Poca visibilità sui media nazionali ha avuto la Federazione delle Associazioni Familiari Cattoliche (FAFCE) che, con la parola d'ordine 'No all'aborto', si è attivata raccogliendo in pochi giorni circa 50 mila firme, proprio per dichiarare la propria opposizione al testo introdotto da Tarabella.
“Dopo questa grande mobilitazione, il rischio che i deputati del Pd votino contro è alto” sottolinea la presidente Laiga, “Infatti, come si legge su Avvenire, 'L'obiettivo della Fafce è ora sollecitare i membri del Parlamento europeo a riaffermare, nel voto atteso per il prossimo mese di marzo, la posizione già adottata nel dicembre 2013, quando essi rigettarono la cosiddetta risoluzione Estrela sulla salute e i diritti sessuali e riproduttivi'".

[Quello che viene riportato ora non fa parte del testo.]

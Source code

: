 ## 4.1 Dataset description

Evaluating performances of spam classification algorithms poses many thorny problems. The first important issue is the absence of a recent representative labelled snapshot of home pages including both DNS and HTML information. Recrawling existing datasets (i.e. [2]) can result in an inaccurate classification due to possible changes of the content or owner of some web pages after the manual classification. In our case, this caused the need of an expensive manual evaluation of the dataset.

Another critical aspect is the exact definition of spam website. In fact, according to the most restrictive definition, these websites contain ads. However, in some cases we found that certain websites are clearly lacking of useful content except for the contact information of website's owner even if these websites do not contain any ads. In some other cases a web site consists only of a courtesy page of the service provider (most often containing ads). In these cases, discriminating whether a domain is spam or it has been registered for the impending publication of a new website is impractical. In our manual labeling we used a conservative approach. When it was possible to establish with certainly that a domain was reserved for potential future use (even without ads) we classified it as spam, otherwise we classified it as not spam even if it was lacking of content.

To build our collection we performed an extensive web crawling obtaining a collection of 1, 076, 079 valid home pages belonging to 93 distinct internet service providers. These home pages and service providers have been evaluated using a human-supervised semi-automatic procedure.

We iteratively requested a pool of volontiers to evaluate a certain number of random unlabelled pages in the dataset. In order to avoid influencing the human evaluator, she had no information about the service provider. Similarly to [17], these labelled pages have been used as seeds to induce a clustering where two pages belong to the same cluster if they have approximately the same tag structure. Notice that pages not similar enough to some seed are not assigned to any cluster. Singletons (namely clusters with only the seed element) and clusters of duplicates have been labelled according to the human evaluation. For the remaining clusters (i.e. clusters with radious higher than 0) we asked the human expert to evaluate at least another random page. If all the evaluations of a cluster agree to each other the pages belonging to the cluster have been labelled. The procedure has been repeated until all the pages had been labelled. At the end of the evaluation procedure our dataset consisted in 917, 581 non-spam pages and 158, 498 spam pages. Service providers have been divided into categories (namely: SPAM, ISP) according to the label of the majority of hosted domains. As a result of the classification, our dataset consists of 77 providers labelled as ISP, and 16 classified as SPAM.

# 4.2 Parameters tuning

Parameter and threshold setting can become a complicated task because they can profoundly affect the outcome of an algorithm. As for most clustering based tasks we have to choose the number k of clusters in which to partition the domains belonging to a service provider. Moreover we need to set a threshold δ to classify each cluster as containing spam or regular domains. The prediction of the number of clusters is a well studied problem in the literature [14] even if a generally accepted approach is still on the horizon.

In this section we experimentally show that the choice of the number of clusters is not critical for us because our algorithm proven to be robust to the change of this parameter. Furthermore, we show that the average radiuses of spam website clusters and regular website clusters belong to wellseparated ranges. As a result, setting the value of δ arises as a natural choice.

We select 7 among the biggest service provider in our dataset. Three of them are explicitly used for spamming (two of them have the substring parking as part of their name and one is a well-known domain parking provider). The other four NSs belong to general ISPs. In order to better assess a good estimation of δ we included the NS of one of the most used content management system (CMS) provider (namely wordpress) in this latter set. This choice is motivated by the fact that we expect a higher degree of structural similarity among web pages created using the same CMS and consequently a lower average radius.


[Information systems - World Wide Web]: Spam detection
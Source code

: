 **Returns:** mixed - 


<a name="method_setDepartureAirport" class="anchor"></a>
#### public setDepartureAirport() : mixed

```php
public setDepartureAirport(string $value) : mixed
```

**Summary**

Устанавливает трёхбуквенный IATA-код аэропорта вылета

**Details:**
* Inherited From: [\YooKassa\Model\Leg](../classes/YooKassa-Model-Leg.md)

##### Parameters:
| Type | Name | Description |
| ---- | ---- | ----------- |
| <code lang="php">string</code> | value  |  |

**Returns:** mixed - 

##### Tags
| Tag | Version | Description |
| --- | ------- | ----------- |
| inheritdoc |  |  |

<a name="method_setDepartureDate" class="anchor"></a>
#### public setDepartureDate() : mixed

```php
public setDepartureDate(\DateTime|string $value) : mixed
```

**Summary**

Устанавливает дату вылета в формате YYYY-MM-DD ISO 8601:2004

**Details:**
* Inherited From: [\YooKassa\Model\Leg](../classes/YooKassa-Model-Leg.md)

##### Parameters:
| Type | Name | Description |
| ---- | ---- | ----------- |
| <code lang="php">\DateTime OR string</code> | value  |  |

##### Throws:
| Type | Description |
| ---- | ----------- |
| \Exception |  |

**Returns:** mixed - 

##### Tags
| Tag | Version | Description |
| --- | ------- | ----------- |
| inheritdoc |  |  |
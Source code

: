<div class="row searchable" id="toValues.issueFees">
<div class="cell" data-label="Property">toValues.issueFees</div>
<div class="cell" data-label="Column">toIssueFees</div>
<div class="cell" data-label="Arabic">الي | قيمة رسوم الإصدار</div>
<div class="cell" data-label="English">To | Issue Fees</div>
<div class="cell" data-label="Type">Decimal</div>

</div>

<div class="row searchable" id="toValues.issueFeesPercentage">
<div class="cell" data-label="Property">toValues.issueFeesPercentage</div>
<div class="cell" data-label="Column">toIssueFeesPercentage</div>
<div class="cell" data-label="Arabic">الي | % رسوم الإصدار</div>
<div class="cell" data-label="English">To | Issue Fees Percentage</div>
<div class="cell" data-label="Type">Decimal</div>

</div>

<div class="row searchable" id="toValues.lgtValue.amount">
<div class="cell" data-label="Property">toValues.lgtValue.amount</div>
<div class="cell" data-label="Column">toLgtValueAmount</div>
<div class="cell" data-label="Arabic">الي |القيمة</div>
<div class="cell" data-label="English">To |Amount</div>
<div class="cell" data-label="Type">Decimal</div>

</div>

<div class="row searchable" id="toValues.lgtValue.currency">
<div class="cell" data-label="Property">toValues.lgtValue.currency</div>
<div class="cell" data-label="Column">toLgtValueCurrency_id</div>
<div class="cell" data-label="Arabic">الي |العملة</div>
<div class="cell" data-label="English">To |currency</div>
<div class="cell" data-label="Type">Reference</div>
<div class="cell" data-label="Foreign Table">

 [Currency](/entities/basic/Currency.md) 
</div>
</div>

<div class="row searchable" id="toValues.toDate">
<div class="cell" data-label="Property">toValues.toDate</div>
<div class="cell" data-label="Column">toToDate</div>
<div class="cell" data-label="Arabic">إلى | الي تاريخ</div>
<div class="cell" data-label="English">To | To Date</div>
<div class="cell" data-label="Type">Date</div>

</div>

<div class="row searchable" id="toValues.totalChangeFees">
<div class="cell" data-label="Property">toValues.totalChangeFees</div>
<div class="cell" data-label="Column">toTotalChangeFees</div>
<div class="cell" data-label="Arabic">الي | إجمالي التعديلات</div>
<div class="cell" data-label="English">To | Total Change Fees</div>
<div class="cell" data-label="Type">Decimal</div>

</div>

“Alla luce del fatto che l'obiezione di coscienza è in continuo aumento nel nostro Paese e in alcune regioni si raggiunge anche il 91% - conclude Agatone - l'importanza di una normativa europea adeguata in materia è vitale: rappresenta l'ultimo baluardo al quale le donne possono appellarsi per il riconoscimento dei propri diritti sessuali e riproduttivi, qualora in Italia non fossero riconosciuti loro”.
 
E questo spesso non avviene e l'obiezione di coscienza è interpretata da coloro che la invocano anche quando per la legge 194/78 non sarebbe prevista. Ad esempio non si potrebbe invocare per quanto riguarda la somministrazione dei contraccettivi, anche quelli d'emergenza, come la pillola del giorno dopo. Come testimonia l'attività frenetica dell'associazione Vita di Donna presieduta da Elisabetta Canitano, che con un numero telefonico attivo tutti i giorni, risponde continuamente e offre aiuto e consulenza gratuita alle donne, oltre a prescrivere il contraccettivo d'emergenza con il servizio S.o.s pillola del giorno dopo: “Mi telefonano da tutta Italia, forniamo assistenza, sostegno, informazioni, spieghiamo i diritti, spesso parliamo anche con i medici che non vogliono prescrivere la pillola del giorno dopo spiegandogli il quadro di riferimento legislativo. A volte mi chiamano donne che vogliono abortire ma nel loro ospedale di riferimento trovano solo porte chiuse e non vengono indicate loro nemmeno altre strutture dove fare l'Ivg – spiega Canitano - Vengono letteralmente abbandonate. Noi con Vita di Donna cerchiamo quindi di trovargli una struttura dove possano interrompere una gravidanza indesiderata. Ci sono poi donne che si ritrovano costrette ad abortire per il feto ha gravi, se non gravissime malformazioni ed è destinato a morire poco dopo il parto o a sopravvivere ma con una disabilità quasi totale e anche in quel caso si trovano spesso di fronte medici che invocano la clausola di coscienza. E questo per le donne è uno shock, dover abortire un figlio desiderato, e dover anche lottare per riuscire a farlo” - puntualizza Canitano.
 
“In Italia la rete dei consultori pubblici ha subito dei duri colpi - spiega ancora la ginecologa - sia dal punto di visto operativo sia nella sua funzione teorica: non siamo più convinti a livello nazionale del ruolo che devono svolgere i consultori e quindi alla fine sono le donne a pagare, in termini in mancanza di conoscenza dei servizi, di mancanza di rispetto dei loro diritti, il fatto che la sanità pubblica non le sostiene adeguatamente. Per darvi l'idea di un diverso approccio: in Francia il ministro della salute si chiama Ministro della Salute, del Welfare e dei Diritti delle donne” conclude la presidente di Vita di Donna.